Hudson never went to drama school. Nonetheless, he was a screen actor who rarely, if ever, struck a phoney note. He had an understated quality. Griffin describes him as “restrained and natural”. To post-war American media, the young star was described in fan magazines as “husky Rock Hudson”, or the “big man from Winnetka”. It is not unfair to suggest that he led a double life. Everything about him, from his sexuality to his screen name (he was born Roy Scherer) involved degrees of subterfuge. He didn’t dare let on to the female fans who wrote him yearning letters addressed to “dear darling Rock” that he wasn’t interested in them in the slightest.
There was little sign, though, that Hudson was tortured by all this hiding in plain sight. In fact, he was something of an enigma to even those who seemed publicly to know him best. “I can’t tell you one thing about him except that he is a nice man,” said Doris Day, who appeared with him in cheery, brightly coloured, mildly risqué romantic comedies such as Pillow Talk (1959) and Send Me No Flowers (1964).
Various filmmakers and authors have attempted to portray Hudson as a tragic figure tormented by his double life, but that’s not really how he saw himself. Hudson may have had his moments of doubt and insecurity beneath his suave façade, but that certainly didn’t stop him enjoying himself. All That Heaven Allowed has plenty of archive footage of Hudson at pool parties, on skiing holidays, or with his friends bronzing themselves at the beach. “He liked to live it up,” Griffin says. “He did have a very active gay life in spite of the fact none of that was out of the closet at that time.”
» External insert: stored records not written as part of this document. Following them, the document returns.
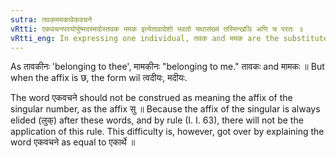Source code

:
 ```yaml
---
sutra: तवकममकावेकवचने
vRtti: एकवचनपरयोर्युष्मदस्मदोस्तवक ममक इत्येतावादेशो भवतो यथासंख्यं तस्मिन्खञि अणि च परतः ॥
vRtti_eng: In expressing one individual, तवक and ममक are the substitutes of \"_yushmad_\" and \"_asmad_\" respectively, when खञ् and अण् follow.
---
```

As तावकीनः 'belonging to thee', मामकीनः "belonging to me." तावकः and मामकः ॥ But when the affix is छ, the form wil त्वदीयः, मदीयः.
 
The word एकवचने should not be construed as meaning the affix of the singular number, as the affix सु ॥ Because the affix of the singular is always elided (लुक्) after these words, and by rule (I. I. 63), there will not be the application of this rule. This difficulty is, however, got over by explaining the word एकवचने as equal to एकार्थे ॥

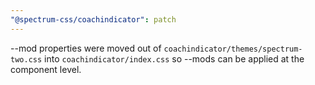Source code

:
 ```yaml
---
"@spectrum-css/coachindicator": patch
---
```


--mod properties were moved out of `coachindicator/themes/spectrum-two.css` into `coachindicator/index.css` so --mods can be applied at the component level.
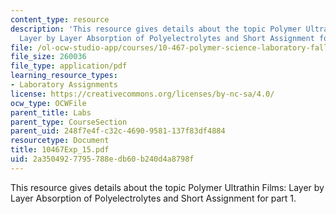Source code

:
 ```yaml
---
content_type: resource
description: 'This resource gives details about the topic Polymer Ultrathin Films:
  Layer by Layer Absorption of Polyelectrolytes and Short Assignment for part 1.'
file: /ol-ocw-studio-app/courses/10-467-polymer-science-laboratory-fall-2005/2a3504927795788edb60b240d4a8798f_10467Exp_15.pdf
file_size: 260036
file_type: application/pdf
learning_resource_types:
- Laboratory Assignments
license: https://creativecommons.org/licenses/by-nc-sa/4.0/
ocw_type: OCWFile
parent_title: Labs
parent_type: CourseSection
parent_uid: 248f7e4f-c32c-4690-9581-137f83df4884
resourcetype: Document
title: 10467Exp_15.pdf
uid: 2a350492-7795-788e-db60-b240d4a8798f
---
```

This resource gives details about the topic Polymer Ultrathin Films: Layer by Layer Absorption of Polyelectrolytes and Short Assignment for part 1.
Griffin tells me that he interviewed dozens of Hudson’s old friends and colleagues during his research for his biography, and not one of them had anything remotely negative to say about him. That might suggest he was a bit bland, yet filmmaker Douglas Sirk, who directed him in swirling 1950s melodramas like Magnificent Obsession (1954) and All That Heaven Allows (1955), spoke of Hudson’s “metaphysical” power on screen. He enjoyed the fact that he could mould him. “At Universal, he was considered a very bad actor,” Sirk once said. “However, he was very eager to learn. His dream was to become a good actor, and I can say, not without pride, that I helped him become one.”
Magnificent Obsession made Hudson a star. He played a wealthy playboy who inadvertently causes the death of a doctor and then falls in love with the man’s widow (Jane Wyman). This was an example of Hudson playing an unwholesome character in a wholesome way; a Prince Charming with intriguing flaws.
There was an obvious irony in the fact that one of Hollywood’s biggest male pin-ups was gay. “He was very willing to work with the publicity department to participate in these fan interviews which created this alternative reality about his life,” Griffin says. On one level, this was simply self-protection. If Hudson had been outed, his career would have been destroyed instantly. All That Heaven Allowed contains shocking insights into how far Hudson’s sleazy and manipulative manager Henry Wilson went to preserve his star’s status. When celebrity scandal magazine Confidential threatened to publish incriminating stories about Hudson, Wilson made a deal with the editors, giving them the names of two other gay actors, Tab Hunter and Rory Calhoun, in exchange for their silence on Hudson. Hunter and Calhoun weren’t such big names and were therefore thrown to the wolves instead.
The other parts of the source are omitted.